→ Task requirements
Return the following from the records below: each line, word for word, starting with the line that contains "One pair of" and going on through the line that contains "mechanism for a", with nothing outside that range.

→ The data
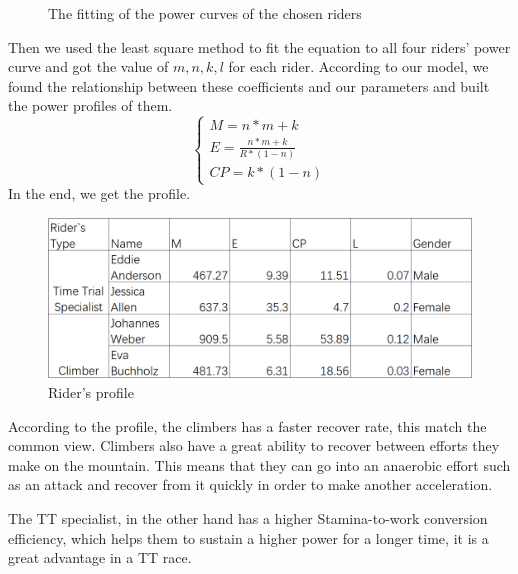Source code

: \documentclass[12pt]{article}
\begin{document}
\begin{figure}[H]
    \centering

    \caption{The fitting of the power curves of the chosen riders}
\end{figure}
Then we used the least square method to fit the equation to all four riders' power curve and  %
got the value of $m,n,k,l$ for each rider. According to our model, we found the relationship between these
coefficients and our parameters and built the power profiles of them.
\begin{equation}
    \left\{
    \begin{array}{c}
        M=n*m+k                 \\
        E=\frac{n*m+k}{R*(1-n)} \\
        CP=k*(1-n)
    \end{array}
    \right.
\end{equation}
In the end, we get the profile.
\begin{figure}
    \centering
    \includegraphics[width=.8\columnwidth]{Rider's profile.jpg}
    \caption{Rider's profile}
\end{figure}
According to the profile, the climbers has a faster recover rate, this match the common view. Climbers also have a great ability to recover between efforts they make on
the mountain. This means that they can go into an anaerobic effort such as an attack and recover from it quickly in order to make another acceleration.

The TT specialist, in the other hand has a higher Stamina-to-work conversion efficiency, which helps them to sustain a higher power for a longer time, it is a great advantage
in a TT race.
\end{document}
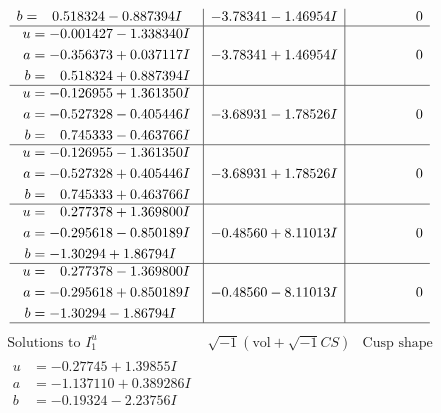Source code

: \documentclass[1p]{elsarticle_modified}
\theoremstyle{definition}
\newcommand{\I}{\sqrt{-1}}
\begin{document}
$$\begin{array}{c|c|c}
\begin{aligned}
b &= \phantom{-}0.518324 - 0.887394 I\end{aligned}
 & -3.78341 - 1.46954 I & \phantom{-0.000000 } 0 \\ \hline\begin{aligned}
u &= -0.001427 - 1.338340 I \\
a &= -0.356373 + 0.037117 I \\
b &= \phantom{-}0.518324 + 0.887394 I\end{aligned}
 & -3.78341 + 1.46954 I & \phantom{-0.000000 } 0 \\ \hline\begin{aligned}
u &= -0.126955 + 1.361350 I \\
a &= -0.527328 - 0.405446 I \\
b &= \phantom{-}0.745333 - 0.463766 I\end{aligned}
 & -3.68931 - 1.78526 I & \phantom{-0.000000 } 0 \\ \hline\begin{aligned}
u &= -0.126955 - 1.361350 I \\
a &= -0.527328 + 0.405446 I \\
b &= \phantom{-}0.745333 + 0.463766 I\end{aligned}
 & -3.68931 + 1.78526 I & \phantom{-0.000000 } 0 \\ \hline\begin{aligned}
u &= \phantom{-}0.277378 + 1.369800 I \\
a &= -0.295618 - 0.850189 I \\
b &= -1.30294 + 1.86794 I\end{aligned}
 & -0.48560 + 8.11013 I & \phantom{-0.000000 } 0 \\ \hline\begin{aligned}
u &= \phantom{-}0.277378 - 1.369800 I \\
a &= -0.295618 + 0.850189 I \\
b &= -1.30294 - 1.86794 I\end{aligned}
 & -0.48560 - 8.11013 I & \phantom{-0.000000 } 0\\
 \hline 
 \end{array}$$\newpage$$\begin{array}{c|c|c}  
\text{Solutions to }I^u_{1}& \I (\text{vol} + \sqrt{-1}CS) & \text{Cusp shape}\\
 \hline 
\begin{aligned}
u &= -0.27745 + 1.39855 I \\
a &= -1.137110 + 0.389286 I \\
b &= -0.19324 - 2.23756 I\end{aligned}

\end{array}$$
\end{document}
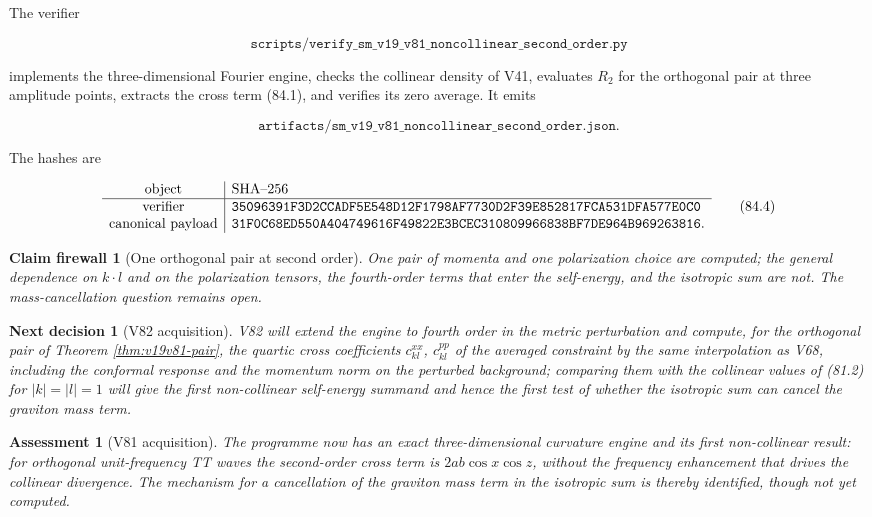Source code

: \documentclass[11pt]{article}
\newtheorem{firewall}[theorem]{Claim firewall}
\newtheorem{decision}[theorem]{Next decision}
\newtheorem{assessment}[theorem]{Assessment}
\theoremstyle{remark}
\begin{document}
The verifier

\[
 \texttt{scripts/verify\_sm\_v19\_v81\_noncollinear\_second\_order.py}
                                                                    \tag{84.2}
\]

implements the three-dimensional Fourier engine, checks the collinear
density of V41, evaluates \(R_2\) for the orthogonal pair at three
amplitude points, extracts the cross term (84.1), and verifies its
zero average.  It emits

\[
 \texttt{artifacts/sm\_v19\_v81\_noncollinear\_second\_order.json}.  \tag{84.3}
\]

The hashes are

\[
\begin{array}{c|l}
\hbox{object}&\hbox{SHA--256}\\ \hline
\hbox{verifier}&
\texttt{35096391F3D2CCADF5E548D12F1798AF7730D2F39E852817FCA531DFA577E0C0}\\
\hbox{canonical payload}&
\texttt{31F0C68ED550A404749616F49822E3BCEC310809966838BF7DE964B969263816}.
\end{array}                                                     \tag{84.4}
\]

\begin{firewall}[One orthogonal pair at second order]
\label{fire:v19v81}
One pair of momenta and one polarization choice are computed; the
general dependence on \(k\cdot l\) and on the polarization tensors,
the fourth-order terms that enter the self-energy, and the isotropic
sum are not.  The mass-cancellation question remains open.
\end{firewall}

\begin{decision}[V82 acquisition]
\label{dec:v19v81-next}
V82 will extend the engine to fourth order in the metric perturbation
and compute, for the orthogonal pair of Theorem
\ref{thm:v19v81-pair}, the quartic cross coefficients
\(c^{xx}_{kl}\), \(c^{pp}_{kl}\) of the averaged constraint by the same
interpolation as V68, including the conformal response and the
momentum norm on the perturbed background; comparing them with the
collinear values of (81.2) for \(|k|=|l|=1\) will give the first
non-collinear self-energy summand and hence the first test of whether
the isotropic sum can cancel the graviton mass term.
\end{decision}

\begin{assessment}[V81 acquisition]
\label{ass:v19v81}
The programme now has an exact three-dimensional curvature engine and
its first non-collinear result: for orthogonal unit-frequency TT waves
the second-order cross term is \(2ab\cos x\cos z\), without the
frequency enhancement that drives the collinear divergence.  The
mechanism for a cancellation of the graviton mass term in the isotropic
sum is thereby identified, though not yet computed.
\end{assessment}
\end{document}
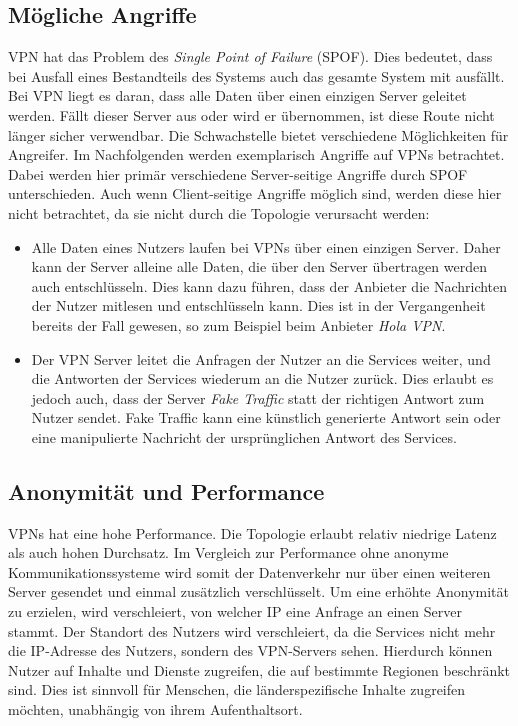 \subsection{Mögliche Angriffe}

VPN hat das Problem des \textit{Single Point of Failure} (SPOF). Dies bedeutet, dass bei Ausfall eines Bestandteils des Systems auch das gesamte System mit ausfällt. Bei VPN liegt es daran, dass alle Daten über einen einzigen Server geleitet werden. Fällt dieser Server aus oder wird er übernommen, ist diese Route nicht länger sicher verwendbar\cite{AttacksOnVPNs}.
Die Schwachstelle bietet verschiedene Möglichkeiten für Angreifer. Im Nachfolgenden werden exemplarisch Angriffe auf VPNs betrachtet. Dabei werden hier primär verschiedene Server-seitige Angriffe durch SPOF unterschieden. Auch wenn Client-seitige Angriffe möglich sind, werden diese hier nicht betrachtet, da sie nicht durch die Topologie verursacht werden:

\begin{itemize}
    \item Alle Daten eines Nutzers laufen bei VPNs über einen einzigen Server. Daher kann der Server alleine alle Daten, die über den Server übertragen werden auch entschlüsseln. Dies kann dazu führen, dass der Anbieter die Nachrichten der Nutzer mitlesen und entschlüsseln kann. Dies ist in der Vergangenheit bereits der Fall gewesen, so zum Beispiel beim Anbieter \textit{Hola VPN}\cite{VPNCriticalSurvey}.
    \item Der VPN Server leitet die Anfragen der Nutzer an die Services weiter, und die Antworten der Services wiederum an die Nutzer zurück. Dies erlaubt es jedoch auch, dass der Server \textit{Fake Traffic} statt der richtigen Antwort zum Nutzer sendet. Fake Traffic kann eine künstlich generierte Antwort sein oder eine manipulierte Nachricht der ursprünglichen Antwort des Services.
\end{itemize}

\subsection{Anonymität und Performance}

VPNs hat eine hohe Performance. Die Topologie erlaubt relativ niedrige Latenz als auch hohen Durchsatz. Im Vergleich zur Performance ohne anonyme Kommunikationssysteme wird somit der Datenverkehr nur über einen weiteren Server gesendet und einmal zusätzlich verschlüsselt.
Um eine erhöhte Anonymität zu erzielen, wird verschleiert, von welcher IP eine Anfrage an einen Server stammt. Der Standort des Nutzers wird verschleiert, da die Services nicht mehr die IP-Adresse des Nutzers, sondern des VPN-Servers sehen. Hierdurch können Nutzer auf Inhalte und Dienste zugreifen, die auf bestimmte Regionen beschränkt sind. Dies ist sinnvoll für Menschen, die länderspezifische Inhalte zugreifen möchten, unabhängig von ihrem Aufenthaltsort.

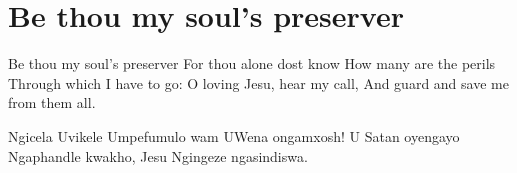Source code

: \starttocol
\chapter{Be thou my soul's preserver}
\nexttocol
\hfill{\it }
\stoptocol
\starttocol
\startlines
{\sc Be} thou my soul's preserver
For thou alone dost know
How many are the perils
Through which I have to go:
O loving Jesu, hear my call,
And guard and save me from them all.

Ngicela Uvikele
Umpefumulo wam
UWena ongamxosh!
U Satan oyengayo
Ngaphandle kwakho, Jesu
Ngingeze ngasindiswa.
\stoplines
\nexttocol

\stoptocol
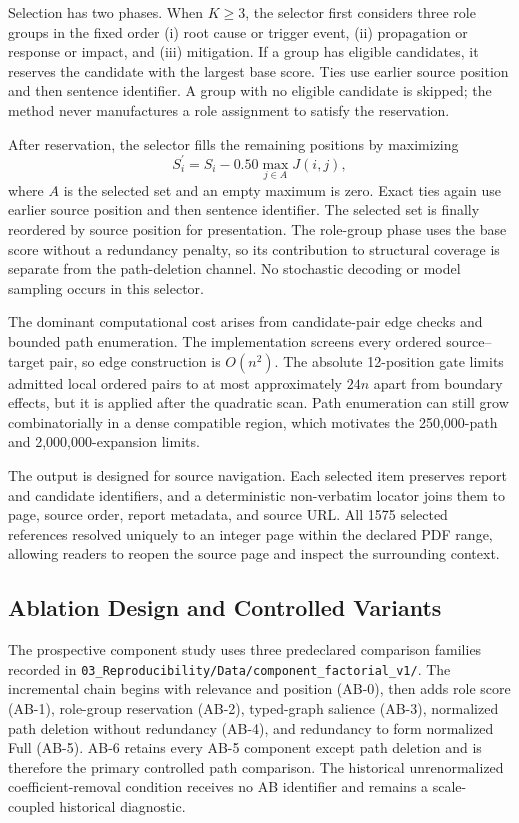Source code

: \documentclass[applsci,article,submit,moreauthors]{Definitions/mdpi}
\begin{document}
Selection has two phases. When $K\geq3$, the selector first considers three role groups in the fixed order (i) root cause or trigger event, (ii) propagation or response or impact, and (iii) mitigation. If a group has eligible candidates, it reserves the candidate with the largest base score. Ties use earlier source position and then sentence identifier. A group with no eligible candidate is skipped; the method never manufactures a role assignment to satisfy the reservation.

After reservation, the selector fills the remaining positions by maximizing
\begin{equation}
S_i^{\prime}=S_i-0.50\max_{j\in A}J(i,j),
\end{equation}
where $A$ is the selected set and an empty maximum is zero. Exact ties again use earlier source position and then sentence identifier. The selected set is finally reordered by source position for presentation. The role-group phase uses the base score without a redundancy penalty, so its contribution to structural coverage is separate from the path-deletion channel. No stochastic decoding or model sampling occurs in this selector.

The dominant computational cost arises from candidate-pair edge checks and bounded path enumeration. The implementation screens every ordered source--target pair, so edge construction is $O(n^2)$. The absolute 12-position gate limits admitted local ordered pairs to at most approximately $24n$ apart from boundary effects, but it is applied after the quadratic scan. Path enumeration can still grow combinatorially in a dense compatible region, which motivates the 250,000-path and 2,000,000-expansion limits.

The output is designed for source navigation. Each selected item preserves report and candidate identifiers, and a deterministic non-verbatim locator joins them to page, source order, report metadata, and source URL. All 1575 selected references resolved uniquely to an integer page within the declared PDF range, allowing readers to reopen the source page and inspect the surrounding context.

\subsection{Ablation Design and Controlled Variants}

The prospective component study uses three predeclared comparison families recorded in \nolinkurl{03_Reproducibility/Data/component_factorial_v1/}. The incremental chain begins with relevance and position (AB-0), then adds role score (AB-1), role-group reservation (AB-2), typed-graph salience (AB-3), normalized path deletion without redundancy (AB-4), and redundancy to form normalized Full (AB-5). AB-6 retains every AB-5 component except path deletion and is therefore the primary controlled path comparison. The historical unrenormalized coefficient-removal condition receives no AB identifier and remains a scale-coupled historical diagnostic.
\end{document}
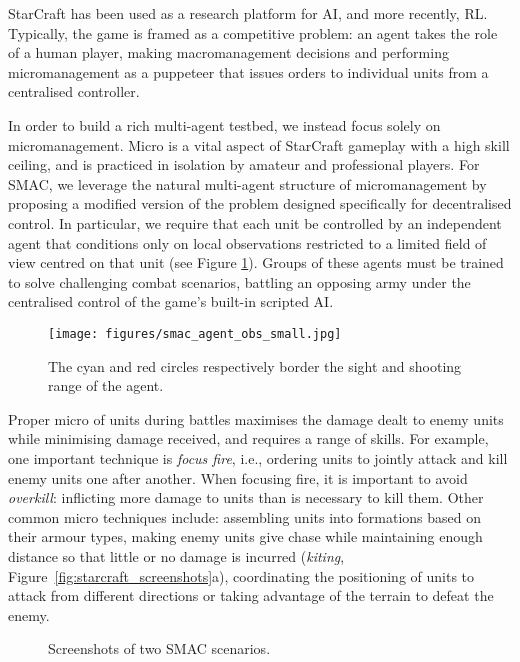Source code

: \documentclass[twoside,11pt]{article}
\begin{document}
StarCraft has been used as a research platform for AI, and more recently, RL. Typically, the game is framed as a competitive problem: an agent takes the role of a human player, making macromanagement decisions and performing micromanagement as a puppeteer that issues orders to individual units from a centralised controller.

In order to build a rich multi-agent testbed, we instead focus solely on micromanagement.
Micro is a vital aspect of StarCraft gameplay with a high skill ceiling, and is practiced in isolation by amateur and professional players.
For SMAC, we leverage the natural multi-agent structure of micromanagement by proposing a modified version of the problem designed specifically for decentralised control.
In particular, we require that each unit be controlled by an independent agent that conditions only on local observations restricted to a limited field of view centred on that unit (see Figure \ref{fig:obs}).
Groups of these agents must be trained to solve challenging combat scenarios, battling an opposing army under the centralised control of the game's built-in scripted AI.

\begin{figure}[t!]
	\centering
	\texttt{[image: figures/smac\_agent\_obs\_small.jpg]}
	\caption{The cyan and red circles respectively border the sight and shooting range of the agent.}
	\label{fig:obs}
\end{figure}

Proper micro of units during battles maximises the damage dealt to enemy units while minimising damage received, and requires a range of skills.
For example, one important technique is \textit{focus fire}, i.e., ordering units to jointly attack and kill enemy units one after another. When focusing fire, it is important to avoid \textit{overkill}: inflicting more damage to units than is necessary to kill them.
Other common micro techniques include: assembling units into formations based on their armour types, making enemy units give chase while maintaining enough distance so that little or no damage is incurred (\textit{kiting},  Figure~\ref{fig:starcraft_screenshots}a), coordinating the positioning of units to attack from different directions or taking advantage of the terrain to defeat the enemy.

\begin{figure}[t!]
	\centering
	\caption{\label{fig:SC2maps_2}Screenshots of two SMAC scenarios.}
\end{figure}
\end{document}
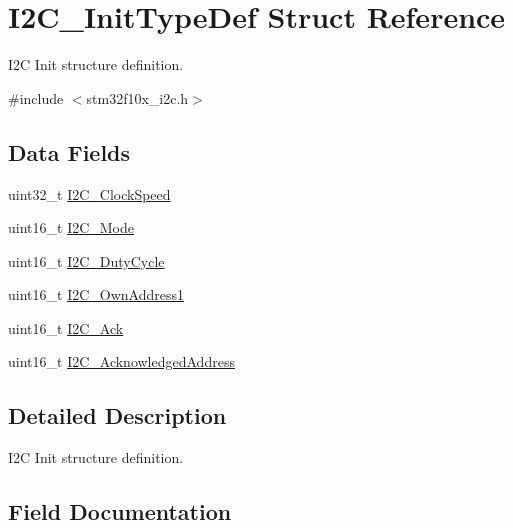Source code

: \hypertarget{struct_i2_c___init_type_def}{}\section{I2\+C\+\_\+\+Init\+Type\+Def Struct Reference}
\label{struct_i2_c___init_type_def}


I2C Init structure definition.  




{\ttfamily \#include $<$stm32f10x\+\_\+i2c.\+h$>$}

\subsection*{Data Fields}
\begin{DoxyCompactItemize}
\item 
uint32\+\_\+t \mbox{\hyperlink{struct_i2_c___init_type_def_af8d72d15cd29b7e69591ce3edab497f6}{I2\+C\+\_\+\+Clock\+Speed}}
\item 
uint16\+\_\+t \mbox{\hyperlink{struct_i2_c___init_type_def_a165269b65702e348e32ccd8029e65af1}{I2\+C\+\_\+\+Mode}}
\item 
uint16\+\_\+t \mbox{\hyperlink{struct_i2_c___init_type_def_a349afc2bb8534c072349a6061f29344a}{I2\+C\+\_\+\+Duty\+Cycle}}
\item 
uint16\+\_\+t \mbox{\hyperlink{struct_i2_c___init_type_def_ae62dca9cea4fdb3eb8f9554b5f35fe4f}{I2\+C\+\_\+\+Own\+Address1}}
\item 
uint16\+\_\+t \mbox{\hyperlink{struct_i2_c___init_type_def_ab21d61d68d06e97d7c0ab90c8e396464}{I2\+C\+\_\+\+Ack}}
\item 
uint16\+\_\+t \mbox{\hyperlink{struct_i2_c___init_type_def_af46be2bc866a7dbf0d529dd770b105b3}{I2\+C\+\_\+\+Acknowledged\+Address}}
\end{DoxyCompactItemize}


\subsection{Detailed Description}
I2C Init structure definition. 



\subsection{Field Documentation}
\mbox{\label{struct_i2_c___init_type_def_ab21d61d68d06e97d7c0ab90c8e396464}} 
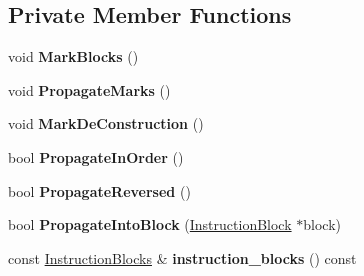 \subsection*{Private Member Functions}
\begin{DoxyCompactItemize}
\item 
void {\bfseries Mark\+Blocks} ()\hypertarget{classv8_1_1internal_1_1compiler_1_1_frame_elider_acee68f54bde8347b9f884f6c52461ee4}{}\label{classv8_1_1internal_1_1compiler_1_1_frame_elider_acee68f54bde8347b9f884f6c52461ee4}

\item 
void {\bfseries Propagate\+Marks} ()\hypertarget{classv8_1_1internal_1_1compiler_1_1_frame_elider_a0b59b6585237f99db0890dc2f2cc6a25}{}\label{classv8_1_1internal_1_1compiler_1_1_frame_elider_a0b59b6585237f99db0890dc2f2cc6a25}

\item 
void {\bfseries Mark\+De\+Construction} ()\hypertarget{classv8_1_1internal_1_1compiler_1_1_frame_elider_afe89c1c3feca9514eb7298245ad85d9d}{}\label{classv8_1_1internal_1_1compiler_1_1_frame_elider_afe89c1c3feca9514eb7298245ad85d9d}

\item 
bool {\bfseries Propagate\+In\+Order} ()\hypertarget{classv8_1_1internal_1_1compiler_1_1_frame_elider_a9bb3c178ffa7e627ed9e5ed62fe5500e}{}\label{classv8_1_1internal_1_1compiler_1_1_frame_elider_a9bb3c178ffa7e627ed9e5ed62fe5500e}

\item 
bool {\bfseries Propagate\+Reversed} ()\hypertarget{classv8_1_1internal_1_1compiler_1_1_frame_elider_adbff39b4888c76b681bc07778a88e0e7}{}\label{classv8_1_1internal_1_1compiler_1_1_frame_elider_adbff39b4888c76b681bc07778a88e0e7}

\item 
bool {\bfseries Propagate\+Into\+Block} (\hyperlink{classv8_1_1internal_1_1compiler_1_1_instruction_block}{Instruction\+Block} $\ast$block)\hypertarget{classv8_1_1internal_1_1compiler_1_1_frame_elider_af4806837b9f516527a7f0ef3f34f1349}{}\label{classv8_1_1internal_1_1compiler_1_1_frame_elider_af4806837b9f516527a7f0ef3f34f1349}

\item 
const \hyperlink{classv8_1_1internal_1_1_zone_vector}{Instruction\+Blocks} \& {\bfseries instruction\+\_\+blocks} () const \hypertarget{classv8_1_1internal_1_1compiler_1_1_frame_elider_a01059e442a982b0970f430db9882a433}{}\label{classv8_1_1internal_1_1compiler_1_1_frame_elider_a01059e442a982b0970f430db9882a433}


\end{DoxyCompactItemize}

→ Task response
One pair of momenta and one polarization choice are computed; the
general dependence on \(k\cdot l\) and on the polarization tensors,
the fourth-order terms that enter the self-energy, and the isotropic
sum are not.  The mass-cancellation question remains open.
\end{firewall}

\begin{decision}[V82 acquisition]
\label{dec:v19v81-next}
V82 will extend the engine to fourth order in the metric perturbation
and compute, for the orthogonal pair of Theorem
\ref{thm:v19v81-pair}, the quartic cross coefficients
\(c^{xx}_{kl}\), \(c^{pp}_{kl}\) of the averaged constraint by the same
interpolation as V68, including the conformal response and the
momentum norm on the perturbed background; comparing them with the
collinear values of (81.2) for \(|k|=|l|=1\) will give the first
non-collinear self-energy summand and hence the first test of whether
the isotropic sum can cancel the graviton mass term.
\end{decision}

\begin{assessment}[V81 acquisition]
\label{ass:v19v81}
The programme now has an exact three-dimensional curvature engine and
its first non-collinear result: for orthogonal unit-frequency TT waves
the second-order cross term is \(2ab\cos x\cos z\), without the
frequency enhancement that drives the collinear divergence.  The
mechanism for a cancellation of the graviton mass term in the isotropic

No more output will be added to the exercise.